Laura Odasso, Mixités conjugales. Discrédits, résistances et créativités dans les familles avec un partenaire arabe
Texte intégral
1À travers cet ouvrage, Laura Odasso propose une analyse des trajectoires de familles mixtes franco-marocaines, franco-libanaises, italo-marocaines et italo-jordaniennes. Elle interroge, à partir d’une approche comparative, « l’influence de la construction socio-étatique de l’hétérophobie » (p. 13) à travers l’expérience particulière de la mixité conjugale. Ces travaux s’inscrivent dans un champ de recherche à la fois riche et encore émergent sur la « mixité » qui n’envisage plus les mariages interculturels comme le signe d’une assimilation réussie mais au contraire comme le lieu de rencontre de deux individus inscrits dans des contextes socio-historiques spécifiques. L’auteure aborde la mixité selon trois variables : la citoyenneté/nationalité, l’origine ethnico-culturelle et l’affiliation religieuse. Elle mobilise aussi d’autres catégories transversales, telles que le genre, l’âge, la classe, le capital économique et le capital culturel. Tous ces éléments nuancent les résultats de l’analyse mais ils mettent en lumière néanmoins une stigmatisation partagée. À la lecture du titre, le terme « arabe » peut surprendre – et les individus interrogés ne se définissent d’ailleurs pas ainsi – mais « leur provenance géographique conduit les “Autres” à les appeler “arabes” » (p. 149) et, dans cette catégorisation, apparaissent en creux les dynamiques de production de l’altérité que l’auteure s’attache à révéler au fil de son livre. Elle parle de « rapports de racisation » et explique que « si la race n’existe pas, les effets de la raci(ali)sation, eux, existent bien ; les individus rencontrés en témoignent » (p. 21). Elle mobilise ainsi tout au long de son propos le concept goffmanien des stigmates tribaux (nationalité, « race », religion) pour analyser leurs effets sur les couples et leur transmissibilité à leur descendance.
- 1 Streiff-Fenart Jocelyne, Les couples franco-maghrébins en France, Paris, L’Harmattan, coll. « Logiq (...)

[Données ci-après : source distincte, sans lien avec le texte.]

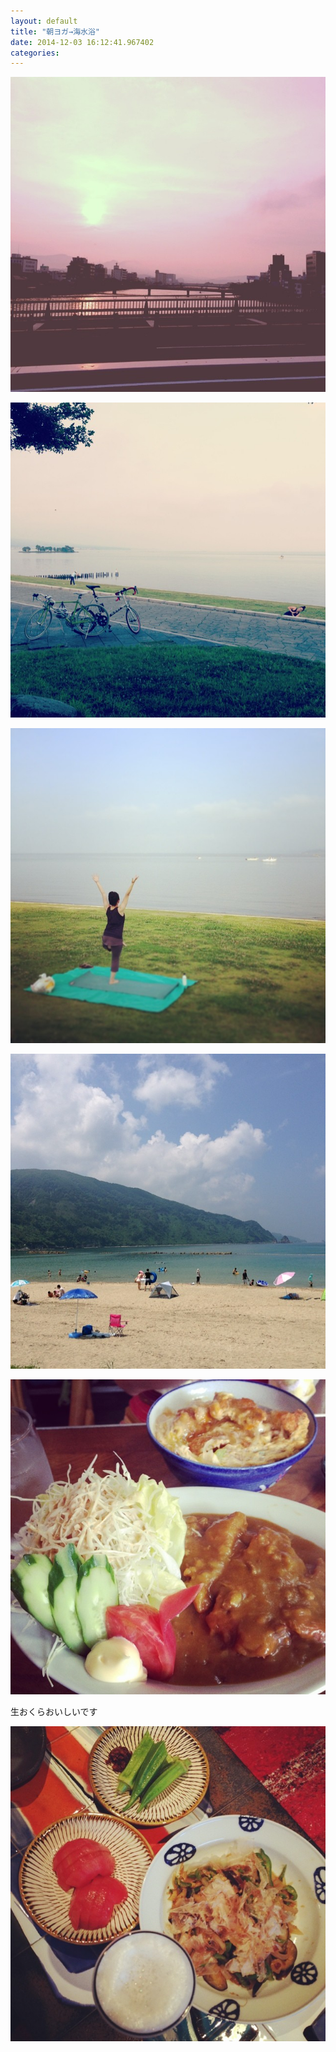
 ```yaml
---
layout: default
title: "朝ヨガ→海水浴"
date: 2014-12-03 16:12:41.967402
categories: 
---
```


![](/assets/images/201407/10499028_723353001052403_506925395_n.jpg)

![](/assets/images/201407/10518142_499885453475951_1135704232_n.jpg)

![](/assets/images/201407/925350_328375457319868_452540318_n.jpg)

![](/assets/images/201407/10538681_1446770005592451_1935889653_n.jpg)

![](/assets/images/201407/10533597_868526479827563_1969516962_n.jpg)

生おくらおいしいです

![生おくらおいしいです](/assets/images/201407/10549840_619266934838737_795665495_n.jpg)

2L’auteure s’appuie sur un matériau empirique abondant constitué en premier lieu par les récits de vie de quarante-cinq couples (10 couples italo-marocains et 10 couples italo-jordaniens résidant en Vénétie, 14 couples franco-marocains et 11 couples franco-libanais situés en Alsace). Mais travailler sur la mixité matrimoniale et familiale nécessite pour Laura Odasso une approche interdisciplinaire ; elle adopte pour cela une démarche globale socio-anthropologique mêlant l’histoire, la géographie mais aussi le droit et la linguistique. Nous pénétrons ainsi dans l’histoire personnelle et familiale de ces couples, réinscrite dans une histoire nationale et internationale sans laquelle il est impossible de saisir le caractère construit de la stigmatisation vis-à-vis de la mixité et de cette mixité en particulier. Ces couples se sont formés entre 1975 et aujourd’hui, et l’un des partenaires s’est déplacé dans le pays de destination (la France ou l’Italie) pour des raisons d’études, de travail ou par amour. À partir des trajectoires des acteurs et actrices, Laura Odasso nous permet d’accéder au quotidien de la mixité conjugale ; ce travail actualise un ouvrage de Jocelyne Streiff-Fenart paru en 1989 : Les couples franco-maghrébins en France1. Non seulement l’auteure s’intéresse à des populations jusque-là encore peu étudiées dans le champ de la mixité conjugale, à savoir les individus jordaniens et libanais, mais elle montre aussi à quel point la situation des conjoints d’origine étrangère, et a fortiori d’origine dite « arabe », s’est dégradée du point de vue législatif et administratif, et par extension dans l’opinion publique.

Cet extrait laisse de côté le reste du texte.